• Work request
Restate word for word the lines of the material below, from the line with "have to boot) |" to the line with "- Most Cloud", both lines included, and no others.

Exercise data START

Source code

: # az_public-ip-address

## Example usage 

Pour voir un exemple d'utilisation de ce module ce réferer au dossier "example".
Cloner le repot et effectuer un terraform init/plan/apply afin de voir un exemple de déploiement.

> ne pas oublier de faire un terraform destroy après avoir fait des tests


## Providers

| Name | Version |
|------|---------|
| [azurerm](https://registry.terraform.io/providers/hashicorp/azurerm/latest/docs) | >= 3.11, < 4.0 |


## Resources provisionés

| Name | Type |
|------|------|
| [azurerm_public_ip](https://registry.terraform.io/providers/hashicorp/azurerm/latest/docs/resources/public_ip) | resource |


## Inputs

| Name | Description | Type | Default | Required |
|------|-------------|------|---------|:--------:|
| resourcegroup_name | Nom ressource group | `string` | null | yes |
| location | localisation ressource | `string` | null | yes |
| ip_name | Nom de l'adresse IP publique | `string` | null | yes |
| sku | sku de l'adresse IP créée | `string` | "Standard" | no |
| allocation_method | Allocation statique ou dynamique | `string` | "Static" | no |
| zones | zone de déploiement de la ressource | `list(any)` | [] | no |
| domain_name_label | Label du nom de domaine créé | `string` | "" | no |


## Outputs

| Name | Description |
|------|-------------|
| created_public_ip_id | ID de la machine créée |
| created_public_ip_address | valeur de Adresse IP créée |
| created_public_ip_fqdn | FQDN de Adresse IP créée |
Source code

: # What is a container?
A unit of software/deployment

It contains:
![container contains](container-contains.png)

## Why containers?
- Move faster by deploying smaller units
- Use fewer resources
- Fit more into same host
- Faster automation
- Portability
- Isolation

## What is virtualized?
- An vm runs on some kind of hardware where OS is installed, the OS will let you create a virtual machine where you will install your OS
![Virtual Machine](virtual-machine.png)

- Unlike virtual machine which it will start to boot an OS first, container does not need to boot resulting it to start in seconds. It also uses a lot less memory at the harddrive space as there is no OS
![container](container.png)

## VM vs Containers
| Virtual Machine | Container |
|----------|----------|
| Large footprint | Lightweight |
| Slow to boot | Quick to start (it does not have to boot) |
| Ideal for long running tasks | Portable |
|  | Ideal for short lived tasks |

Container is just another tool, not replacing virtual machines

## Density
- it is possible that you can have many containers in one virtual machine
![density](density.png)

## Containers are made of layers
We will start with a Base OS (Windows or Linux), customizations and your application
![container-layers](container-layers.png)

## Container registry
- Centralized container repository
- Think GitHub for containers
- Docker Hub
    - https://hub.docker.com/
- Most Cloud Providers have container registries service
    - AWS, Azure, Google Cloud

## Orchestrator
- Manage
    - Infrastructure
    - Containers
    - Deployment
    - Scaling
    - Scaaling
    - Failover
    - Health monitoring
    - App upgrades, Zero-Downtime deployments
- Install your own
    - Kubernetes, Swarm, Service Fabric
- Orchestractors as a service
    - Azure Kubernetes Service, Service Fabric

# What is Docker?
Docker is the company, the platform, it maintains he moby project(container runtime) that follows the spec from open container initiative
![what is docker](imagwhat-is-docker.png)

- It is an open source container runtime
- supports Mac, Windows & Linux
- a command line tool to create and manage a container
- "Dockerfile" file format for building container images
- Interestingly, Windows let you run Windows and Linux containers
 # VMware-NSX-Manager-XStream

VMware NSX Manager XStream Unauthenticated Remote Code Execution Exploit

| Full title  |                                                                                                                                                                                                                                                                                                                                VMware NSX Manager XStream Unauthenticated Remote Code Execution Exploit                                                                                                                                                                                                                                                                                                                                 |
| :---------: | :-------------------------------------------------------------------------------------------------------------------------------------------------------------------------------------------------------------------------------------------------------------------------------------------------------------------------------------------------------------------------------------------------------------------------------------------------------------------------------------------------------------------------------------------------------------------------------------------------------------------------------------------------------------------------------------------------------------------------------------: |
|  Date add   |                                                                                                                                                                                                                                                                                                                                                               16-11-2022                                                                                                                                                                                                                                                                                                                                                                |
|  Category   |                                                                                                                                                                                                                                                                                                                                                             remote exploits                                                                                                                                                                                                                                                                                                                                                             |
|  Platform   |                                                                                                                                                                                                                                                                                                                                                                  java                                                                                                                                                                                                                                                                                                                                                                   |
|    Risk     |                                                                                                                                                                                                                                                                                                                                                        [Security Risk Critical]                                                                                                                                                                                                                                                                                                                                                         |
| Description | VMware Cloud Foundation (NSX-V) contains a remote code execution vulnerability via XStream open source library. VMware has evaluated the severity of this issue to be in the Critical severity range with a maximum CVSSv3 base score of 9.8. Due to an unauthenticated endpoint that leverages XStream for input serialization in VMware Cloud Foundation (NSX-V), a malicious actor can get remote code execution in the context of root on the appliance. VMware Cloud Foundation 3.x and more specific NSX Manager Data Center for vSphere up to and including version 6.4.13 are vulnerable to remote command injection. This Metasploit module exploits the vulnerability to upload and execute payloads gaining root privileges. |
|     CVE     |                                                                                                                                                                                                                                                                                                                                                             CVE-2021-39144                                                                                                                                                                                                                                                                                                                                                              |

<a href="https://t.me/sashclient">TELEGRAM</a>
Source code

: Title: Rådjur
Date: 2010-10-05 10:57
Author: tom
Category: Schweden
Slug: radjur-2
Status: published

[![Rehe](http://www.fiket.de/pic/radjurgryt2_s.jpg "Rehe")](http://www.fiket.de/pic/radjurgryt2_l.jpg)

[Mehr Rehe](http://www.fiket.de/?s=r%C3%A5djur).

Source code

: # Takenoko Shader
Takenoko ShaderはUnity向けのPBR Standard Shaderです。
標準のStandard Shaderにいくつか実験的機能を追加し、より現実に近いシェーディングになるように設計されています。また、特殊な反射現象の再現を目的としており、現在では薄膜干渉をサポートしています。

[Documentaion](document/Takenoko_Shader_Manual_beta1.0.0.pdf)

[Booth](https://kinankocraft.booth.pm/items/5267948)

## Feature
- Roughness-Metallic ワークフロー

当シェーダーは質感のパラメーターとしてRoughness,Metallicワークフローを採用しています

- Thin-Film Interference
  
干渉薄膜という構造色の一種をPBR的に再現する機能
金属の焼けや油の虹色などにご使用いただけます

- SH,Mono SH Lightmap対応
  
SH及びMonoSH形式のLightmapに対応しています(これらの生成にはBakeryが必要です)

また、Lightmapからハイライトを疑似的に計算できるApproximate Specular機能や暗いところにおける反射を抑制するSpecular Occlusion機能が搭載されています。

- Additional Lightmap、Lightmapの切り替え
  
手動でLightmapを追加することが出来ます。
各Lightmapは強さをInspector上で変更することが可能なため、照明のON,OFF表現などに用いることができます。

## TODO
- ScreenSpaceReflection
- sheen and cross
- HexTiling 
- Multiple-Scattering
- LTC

Exercise data END

• Answer section
| Slow to boot | Quick to start (it does not have to boot) |
| Ideal for long running tasks | Portable |
|  | Ideal for short lived tasks |

Container is just another tool, not replacing virtual machines

## Density
- it is possible that you can have many containers in one virtual machine
![density](density.png)

## Containers are made of layers
We will start with a Base OS (Windows or Linux), customizations and your application
![container-layers](container-layers.png)

## Container registry
- Centralized container repository
- Think GitHub for containers
- Docker Hub
    - https://hub.docker.com/
- Most Cloud Providers have container registries service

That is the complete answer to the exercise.